*** Supplied entries ***

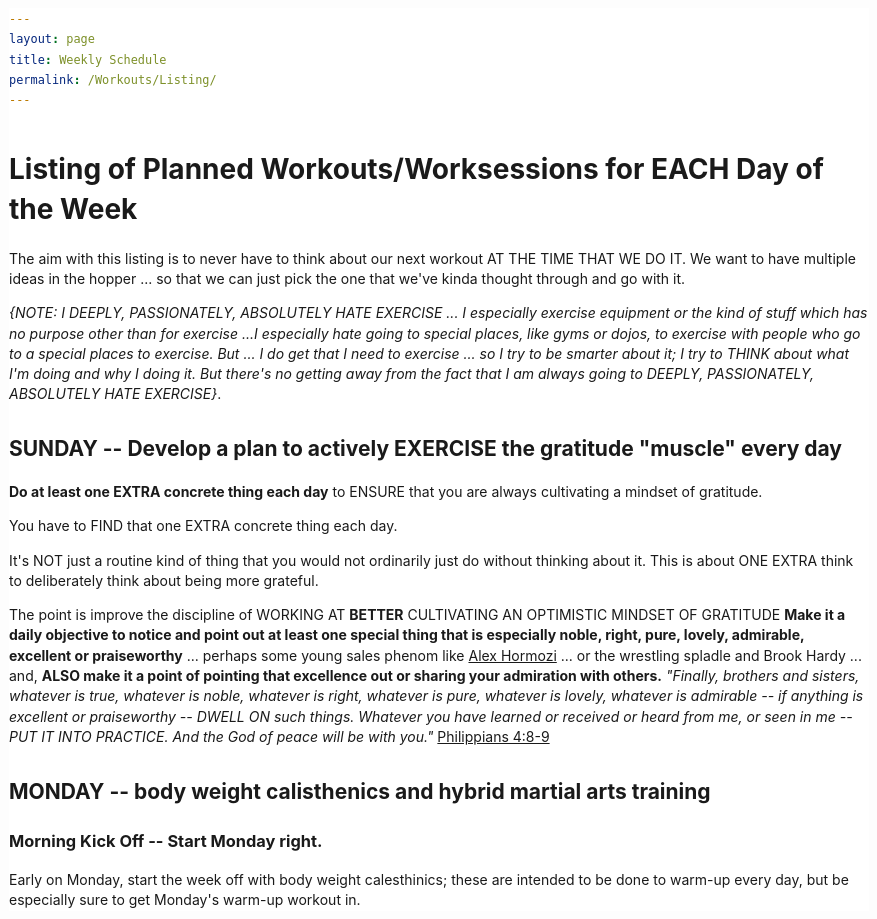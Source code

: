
 ```yaml
---
layout: page
title: Weekly Schedule
permalink: /Workouts/Listing/
---
```




# Listing of Planned Workouts/Worksessions for EACH Day of the Week

The aim with this listing is to never have to think about our next workout AT THE TIME THAT WE DO IT. We want to have multiple ideas in the hopper ... so that we can just pick the one that we've kinda thought through and go with it.

*{NOTE: I DEEPLY, PASSIONATELY, ABSOLUTELY HATE EXERCISE ... I especially exercise equipment or the kind of stuff which has no purpose other than for exercise ...I especially hate going to special places, like gyms or dojos, to exercise with people who go to a special places to exercise. But ... I do get that I need to exercise ... so I try to be smarter about it; I try to THINK about what I'm doing and why I doing it. But there's no getting away from the fact that I am always going to DEEPLY, PASSIONATELY, ABSOLUTELY HATE EXERCISE}*.


## SUNDAY -- Develop a plan to actively EXERCISE the gratitude "muscle" every day

**Do at least one EXTRA concrete thing each day** to ENSURE that you are always cultivating a mindset of gratitude.

You have to FIND that one EXTRA concrete thing each day.

It's NOT just a routine kind of thing that you would not ordinarily just do without thinking about it. This is about ONE EXTRA think to deliberately think about being more grateful.

The point is improve the discipline of WORKING AT **BETTER** CULTIVATING AN OPTIMISTIC MINDSET OF GRATITUDE **Make it a daily objective to notice and point out at least one special thing that is especially noble, right, pure, lovely, admirable, excellent or praiseworthy** ... perhaps some young sales phenom like [Alex Hormozi](https://www.facebook.com/ahormozi) ... or the wrestling spladle and Brook Hardy ... and, **ALSO make it a point of pointing that excellence out or sharing your admiration with others.** *"Finally, brothers and sisters, whatever is true, whatever is noble, whatever is right, whatever is pure, whatever is lovely, whatever is admirable -- if anything is excellent or praiseworthy -- DWELL ON such things. Whatever you have learned or received or heard from me, or seen in me -- PUT IT INTO PRACTICE. And the God of peace will be with you."*  [Philippians 4:8-9](https://www.biblestudytools.com/philippians/4-8-compare.html)

## MONDAY -- body weight calisthenics and hybrid martial arts training

### Morning Kick Off -- Start Monday right.

Early on Monday, start the week off with body weight calesthinics; these are intended to be done to warm-up every day, but be especially sure to get Monday's warm-up workout in.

*** End of Supplied entries ***

Task description -
Show every line from the entries above in which the word "body" appears.

Result of this exercise -
## MONDAY -- body weight calisthenics and hybrid martial arts training
Early on Monday, start the week off with body weight calesthinics; these are intended to be done to warm-up every day, but be especially sure to get Monday's warm-up workout in.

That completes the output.